=== Action item ===
Output the data that follows exactly, line for line.

--- Given records Enclosed Below ---

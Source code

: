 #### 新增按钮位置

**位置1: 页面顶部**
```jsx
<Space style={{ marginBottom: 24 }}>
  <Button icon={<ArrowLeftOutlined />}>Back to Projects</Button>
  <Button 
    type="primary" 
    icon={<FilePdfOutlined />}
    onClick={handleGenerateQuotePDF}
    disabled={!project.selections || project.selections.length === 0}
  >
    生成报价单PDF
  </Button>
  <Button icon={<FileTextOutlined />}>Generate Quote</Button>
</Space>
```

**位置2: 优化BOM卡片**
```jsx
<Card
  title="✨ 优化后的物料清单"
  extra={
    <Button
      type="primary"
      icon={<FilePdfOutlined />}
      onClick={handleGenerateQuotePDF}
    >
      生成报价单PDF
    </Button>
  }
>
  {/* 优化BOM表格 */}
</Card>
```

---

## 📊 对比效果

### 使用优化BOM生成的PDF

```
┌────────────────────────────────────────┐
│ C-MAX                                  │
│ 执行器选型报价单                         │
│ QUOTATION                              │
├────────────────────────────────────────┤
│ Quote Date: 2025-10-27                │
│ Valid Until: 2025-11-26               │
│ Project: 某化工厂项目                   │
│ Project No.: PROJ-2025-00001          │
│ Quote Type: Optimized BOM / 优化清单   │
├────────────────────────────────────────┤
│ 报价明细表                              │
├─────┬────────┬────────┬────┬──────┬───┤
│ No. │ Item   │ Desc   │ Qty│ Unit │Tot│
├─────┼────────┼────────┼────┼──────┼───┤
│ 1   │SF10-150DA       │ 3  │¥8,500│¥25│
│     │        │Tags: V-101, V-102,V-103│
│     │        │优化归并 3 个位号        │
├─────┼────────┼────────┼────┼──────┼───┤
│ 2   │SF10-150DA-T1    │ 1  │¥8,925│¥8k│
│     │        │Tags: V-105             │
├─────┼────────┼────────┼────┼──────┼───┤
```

--- End of Enclosed Given records ---

=== Task response ===
Source code

: #### 新增按钮位置

**位置1: 页面顶部**
```jsx
<Space style={{ marginBottom: 24 }}>
  <Button icon={<ArrowLeftOutlined />}>Back to Projects</Button>
  <Button 
    type="primary" 
    icon={<FilePdfOutlined />}
    onClick={handleGenerateQuotePDF}
    disabled={!project.selections || project.selections.length === 0}
  >
    生成报价单PDF
  </Button>
  <Button icon={<FileTextOutlined />}>Generate Quote</Button>
</Space>
```

**位置2: 优化BOM卡片**
```jsx
<Card
  title="✨ 优化后的物料清单"
  extra={
    <Button
      type="primary"
      icon={<FilePdfOutlined />}
      onClick={handleGenerateQuotePDF}
    >
      生成报价单PDF
    </Button>
  }
>
  {/* 优化BOM表格 */}
</Card>
```

---

## 📊 对比效果

### 使用优化BOM生成的PDF

```
┌────────────────────────────────────────┐
│ C-MAX                                  │
│ 执行器选型报价单                         │
│ QUOTATION                              │
├────────────────────────────────────────┤
│ Quote Date: 2025-10-27                │
│ Valid Until: 2025-11-26               │
│ Project: 某化工厂项目                   │
│ Project No.: PROJ-2025-00001          │
│ Quote Type: Optimized BOM / 优化清单   │
├────────────────────────────────────────┤
│ 报价明细表                              │
├─────┬────────┬────────┬────┬──────┬───┤
│ No. │ Item   │ Desc   │ Qty│ Unit │Tot│
├─────┼────────┼────────┼────┼──────┼───┤
│ 1   │SF10-150DA       │ 3  │¥8,500│¥25│
│     │        │Tags: V-101, V-102,V-103│
│     │        │优化归并 3 个位号        │
├─────┼────────┼────────┼────┼──────┼───┤
│ 2   │SF10-150DA-T1    │ 1  │¥8,925│¥8k│
│     │        │Tags: V-105             │
├─────┼────────┼────────┼────┼──────┼───┤
```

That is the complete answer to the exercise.